Checkpointing environments are setup by the
.M qconf 1
options \fI\-ackpt\fP, \fI\-dckpt\fP, \fI\-mckpt\fP and \fI\-sckpt\fP. The
.M qsub 1
option \fI\-c\fP can be used to overwrite the \fIwhen\fP
attribute for the referenced checkpointing environment.
.PP
If a queue is of the type CHECKPOINTING, jobs need to have the
checkpointing attribute flagged (see the \fB\-ckpt\fP option to
.M qsub 1 )
to be permitted to run in such a queue. As opposed to the behavior for
regular batch jobs, checkpointing jobs are aborted under conditions,
for which batch or interactive jobs are suspended or even stay
unaffected. These conditions are:
.\"
.IP "\(bu" 3n
Explicit suspension of the queue or job via
.M qmod 1
by the cluster administration or a queue owner
if the \fIx\fP occasion specifier (see
.M qsub 1
\fI\-c\fP and 
.M checkpoint 5 )
was assigned to the job.
.\"
.IP "\(bu" 3n
A load average value exceeding the migration threshold as configured for
the corresponding queues (see
.M queue_conf 5 ).
.\"
.IP "\(bu" 3n
Shutdown of the xxQS_NAMExx execution daemon
.M xxqs_name_sxx_execd 8
being responsible for the checkpointing job.
.PP
.\"
After abortion, the jobs will migrate to other queues unless they were
submitted to one specific queue by an explicit user request.
The migration of jobs leads to a dynamic load balancing.

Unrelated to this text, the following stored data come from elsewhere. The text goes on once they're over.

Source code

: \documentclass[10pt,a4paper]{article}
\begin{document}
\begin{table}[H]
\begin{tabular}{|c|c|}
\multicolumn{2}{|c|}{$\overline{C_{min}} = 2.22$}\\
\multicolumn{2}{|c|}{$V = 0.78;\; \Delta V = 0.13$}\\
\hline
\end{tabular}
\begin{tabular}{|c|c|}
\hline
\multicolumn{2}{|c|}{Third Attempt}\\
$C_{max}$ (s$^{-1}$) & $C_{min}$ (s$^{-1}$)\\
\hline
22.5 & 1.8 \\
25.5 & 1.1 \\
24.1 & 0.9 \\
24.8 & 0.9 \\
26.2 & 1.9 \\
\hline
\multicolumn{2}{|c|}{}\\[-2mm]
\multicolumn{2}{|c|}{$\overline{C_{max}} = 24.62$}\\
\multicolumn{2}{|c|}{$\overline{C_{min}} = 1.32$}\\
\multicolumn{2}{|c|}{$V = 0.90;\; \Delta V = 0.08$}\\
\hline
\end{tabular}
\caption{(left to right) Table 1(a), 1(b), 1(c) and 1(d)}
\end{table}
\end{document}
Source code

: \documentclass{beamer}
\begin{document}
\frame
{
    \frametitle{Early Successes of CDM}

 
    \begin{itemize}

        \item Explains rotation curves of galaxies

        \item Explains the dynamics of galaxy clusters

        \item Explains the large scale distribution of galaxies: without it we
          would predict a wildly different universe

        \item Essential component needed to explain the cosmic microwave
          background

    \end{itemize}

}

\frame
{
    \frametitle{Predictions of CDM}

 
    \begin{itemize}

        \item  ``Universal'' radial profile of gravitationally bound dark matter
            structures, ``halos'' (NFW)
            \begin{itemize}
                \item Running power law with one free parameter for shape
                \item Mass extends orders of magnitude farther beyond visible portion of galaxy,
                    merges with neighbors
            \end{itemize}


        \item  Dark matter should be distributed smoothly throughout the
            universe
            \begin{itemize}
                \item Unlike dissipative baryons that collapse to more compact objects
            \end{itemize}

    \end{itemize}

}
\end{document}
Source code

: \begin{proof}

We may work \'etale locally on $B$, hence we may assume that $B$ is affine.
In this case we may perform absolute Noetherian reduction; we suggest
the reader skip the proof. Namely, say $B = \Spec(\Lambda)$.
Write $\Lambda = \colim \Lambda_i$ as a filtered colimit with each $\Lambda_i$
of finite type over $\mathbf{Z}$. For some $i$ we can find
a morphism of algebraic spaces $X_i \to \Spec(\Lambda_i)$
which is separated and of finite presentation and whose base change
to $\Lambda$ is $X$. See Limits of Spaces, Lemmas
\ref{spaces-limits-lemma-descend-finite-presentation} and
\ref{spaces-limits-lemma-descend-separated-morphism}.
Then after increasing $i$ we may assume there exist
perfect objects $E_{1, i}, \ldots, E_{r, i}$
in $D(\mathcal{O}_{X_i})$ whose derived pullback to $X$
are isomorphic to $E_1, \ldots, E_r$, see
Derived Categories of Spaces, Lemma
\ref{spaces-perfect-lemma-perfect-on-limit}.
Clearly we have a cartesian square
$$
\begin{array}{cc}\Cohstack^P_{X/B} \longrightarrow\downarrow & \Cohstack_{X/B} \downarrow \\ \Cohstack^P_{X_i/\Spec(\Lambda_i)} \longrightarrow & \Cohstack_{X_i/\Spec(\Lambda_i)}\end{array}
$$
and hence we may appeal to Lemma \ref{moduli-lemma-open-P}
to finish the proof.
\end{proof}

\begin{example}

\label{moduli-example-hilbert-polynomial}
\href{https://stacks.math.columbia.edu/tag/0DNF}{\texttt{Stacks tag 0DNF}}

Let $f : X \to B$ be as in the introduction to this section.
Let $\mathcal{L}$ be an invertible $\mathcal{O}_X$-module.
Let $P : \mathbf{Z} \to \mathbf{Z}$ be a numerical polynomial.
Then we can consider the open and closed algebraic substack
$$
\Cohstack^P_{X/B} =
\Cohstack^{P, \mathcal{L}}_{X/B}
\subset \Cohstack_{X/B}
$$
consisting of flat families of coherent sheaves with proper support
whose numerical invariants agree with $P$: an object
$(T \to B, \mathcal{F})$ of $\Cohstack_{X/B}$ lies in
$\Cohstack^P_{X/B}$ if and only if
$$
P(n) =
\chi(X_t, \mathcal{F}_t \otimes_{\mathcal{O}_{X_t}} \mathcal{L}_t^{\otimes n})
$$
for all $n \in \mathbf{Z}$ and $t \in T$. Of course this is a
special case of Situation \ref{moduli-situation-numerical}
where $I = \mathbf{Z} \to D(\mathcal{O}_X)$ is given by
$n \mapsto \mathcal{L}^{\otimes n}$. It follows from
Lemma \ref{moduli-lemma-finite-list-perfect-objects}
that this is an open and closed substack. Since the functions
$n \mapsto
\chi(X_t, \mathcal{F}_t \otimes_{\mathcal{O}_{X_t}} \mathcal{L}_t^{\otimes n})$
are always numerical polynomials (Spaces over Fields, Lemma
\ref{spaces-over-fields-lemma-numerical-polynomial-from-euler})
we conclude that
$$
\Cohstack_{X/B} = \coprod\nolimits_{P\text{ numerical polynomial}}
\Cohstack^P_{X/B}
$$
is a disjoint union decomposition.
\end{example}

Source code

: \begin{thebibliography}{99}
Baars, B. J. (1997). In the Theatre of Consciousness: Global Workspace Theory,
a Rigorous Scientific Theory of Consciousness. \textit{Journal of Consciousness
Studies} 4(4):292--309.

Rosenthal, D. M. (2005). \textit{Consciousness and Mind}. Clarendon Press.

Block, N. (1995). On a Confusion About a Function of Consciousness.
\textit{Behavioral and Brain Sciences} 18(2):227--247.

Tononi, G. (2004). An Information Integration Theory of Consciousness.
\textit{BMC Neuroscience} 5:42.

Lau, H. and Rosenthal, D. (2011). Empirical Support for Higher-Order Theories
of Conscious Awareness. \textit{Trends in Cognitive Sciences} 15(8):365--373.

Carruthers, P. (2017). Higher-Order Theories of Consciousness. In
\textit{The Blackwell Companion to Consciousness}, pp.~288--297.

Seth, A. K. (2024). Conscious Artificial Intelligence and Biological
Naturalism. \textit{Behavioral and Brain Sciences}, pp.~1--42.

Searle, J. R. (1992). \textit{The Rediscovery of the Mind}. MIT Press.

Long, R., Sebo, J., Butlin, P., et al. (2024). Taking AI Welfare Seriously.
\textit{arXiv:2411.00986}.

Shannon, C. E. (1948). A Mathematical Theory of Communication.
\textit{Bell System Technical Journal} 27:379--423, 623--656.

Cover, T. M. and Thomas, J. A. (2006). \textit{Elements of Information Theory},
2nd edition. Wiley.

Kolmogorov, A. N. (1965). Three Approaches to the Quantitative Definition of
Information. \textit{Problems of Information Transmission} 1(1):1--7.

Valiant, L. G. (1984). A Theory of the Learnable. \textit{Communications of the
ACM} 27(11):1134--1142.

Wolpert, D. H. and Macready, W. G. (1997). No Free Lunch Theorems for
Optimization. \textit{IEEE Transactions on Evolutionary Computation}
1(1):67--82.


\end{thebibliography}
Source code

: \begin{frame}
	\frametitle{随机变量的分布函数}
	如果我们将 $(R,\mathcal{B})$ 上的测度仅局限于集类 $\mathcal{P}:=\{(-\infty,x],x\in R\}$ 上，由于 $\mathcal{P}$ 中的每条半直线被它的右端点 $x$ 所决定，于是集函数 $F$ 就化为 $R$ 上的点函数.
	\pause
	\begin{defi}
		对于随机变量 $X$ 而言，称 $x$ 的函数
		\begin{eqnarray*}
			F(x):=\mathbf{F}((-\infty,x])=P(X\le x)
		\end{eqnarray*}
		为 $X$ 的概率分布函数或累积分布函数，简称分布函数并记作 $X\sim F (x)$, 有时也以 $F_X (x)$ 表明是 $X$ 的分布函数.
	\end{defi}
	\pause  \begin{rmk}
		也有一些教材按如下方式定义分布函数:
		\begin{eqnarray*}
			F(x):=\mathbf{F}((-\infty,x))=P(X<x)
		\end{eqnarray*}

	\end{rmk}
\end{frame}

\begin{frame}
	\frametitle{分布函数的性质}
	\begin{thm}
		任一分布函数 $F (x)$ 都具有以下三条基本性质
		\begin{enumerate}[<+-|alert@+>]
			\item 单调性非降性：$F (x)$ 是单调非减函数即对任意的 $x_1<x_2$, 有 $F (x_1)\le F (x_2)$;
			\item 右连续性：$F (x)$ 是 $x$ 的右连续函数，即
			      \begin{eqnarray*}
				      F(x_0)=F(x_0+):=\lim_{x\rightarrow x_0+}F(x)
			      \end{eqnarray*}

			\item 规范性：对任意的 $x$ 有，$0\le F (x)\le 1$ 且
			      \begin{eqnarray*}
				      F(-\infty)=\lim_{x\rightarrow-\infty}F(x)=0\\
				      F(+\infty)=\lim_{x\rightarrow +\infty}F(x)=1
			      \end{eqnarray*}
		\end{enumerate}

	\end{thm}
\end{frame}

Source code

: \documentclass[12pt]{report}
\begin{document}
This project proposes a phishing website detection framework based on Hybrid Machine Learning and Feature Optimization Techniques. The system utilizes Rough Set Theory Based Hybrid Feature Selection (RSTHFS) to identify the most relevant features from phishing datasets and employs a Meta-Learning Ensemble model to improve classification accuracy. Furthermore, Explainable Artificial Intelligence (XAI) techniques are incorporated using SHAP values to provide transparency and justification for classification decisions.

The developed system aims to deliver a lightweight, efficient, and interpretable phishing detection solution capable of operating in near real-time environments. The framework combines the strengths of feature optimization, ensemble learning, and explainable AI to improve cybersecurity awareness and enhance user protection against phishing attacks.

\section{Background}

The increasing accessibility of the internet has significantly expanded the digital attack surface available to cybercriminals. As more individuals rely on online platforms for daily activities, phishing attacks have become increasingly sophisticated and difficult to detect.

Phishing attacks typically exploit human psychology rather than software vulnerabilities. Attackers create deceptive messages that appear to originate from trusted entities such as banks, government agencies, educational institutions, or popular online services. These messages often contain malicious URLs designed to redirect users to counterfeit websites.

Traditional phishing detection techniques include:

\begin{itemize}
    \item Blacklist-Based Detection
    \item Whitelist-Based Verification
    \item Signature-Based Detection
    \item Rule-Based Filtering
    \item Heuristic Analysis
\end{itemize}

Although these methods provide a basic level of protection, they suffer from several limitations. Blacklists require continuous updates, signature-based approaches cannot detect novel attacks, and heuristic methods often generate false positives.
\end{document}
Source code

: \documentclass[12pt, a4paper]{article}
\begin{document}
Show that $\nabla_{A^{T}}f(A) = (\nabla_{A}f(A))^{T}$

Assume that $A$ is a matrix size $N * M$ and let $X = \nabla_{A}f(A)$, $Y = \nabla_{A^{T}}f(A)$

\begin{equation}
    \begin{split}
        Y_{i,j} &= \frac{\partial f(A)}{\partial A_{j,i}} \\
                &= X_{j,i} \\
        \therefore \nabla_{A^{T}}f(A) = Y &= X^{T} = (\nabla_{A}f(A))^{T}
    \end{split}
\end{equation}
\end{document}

\fBNote:\fP The abortion of checkpointed jobs will free all resources
(memory, swap space) which the job occupies at that time. This is
opposed to the situation for suspended regular jobs, which still cover
swap space.
.PP
.\"
.\"
.SH RESTRICTIONS
When a job migrates to a queue on another machine at present no files
are transferred automatically to that machine. This means that all files
which are used throughout the entire job including restart files,
executables and scratch files must be visible or transferred explicitly
(e.g. at the beginning of the job script).
.PP
.\"
There are also some practical limitations regarding use of disk space
for transparently checkpointing jobs. Checkpoints of a transparently
checkpointed application are usually stored in a checkpoint file or
directory by the operating system. The file or directory contains all
the text, data, and stack space for the process, along with some
additional control information. This means jobs which use a very large
virtual address space will generate very large checkpoint files. Also
the workstations on which the jobs will actually execute may have
little free disk space. Thus it is not always possible to transfer a
transparent checkpointing job to a machine, even though that machine is
idle. Since large virtual memory jobs must wait for a machine that is
both idle, and has a sufficient amount of free disk space, such jobs
may suffer long turnaround times.
.\"
.SH "SEE ALSO"
.M xxqs_name_sxx_intro 1 ,
.M qconf 1 ,
.M qmod 1 ,
.M qsub 1 ,
.M checkpoint 5 ,
.I xxQS_NAMExx Installation and Administration Guide,
.I xxQS_NAMExx User's Guide
.\"
.SH "COPYRIGHT"
See
.M xxqs_name_sxx_intro 1
for a full statement of rights and permissions.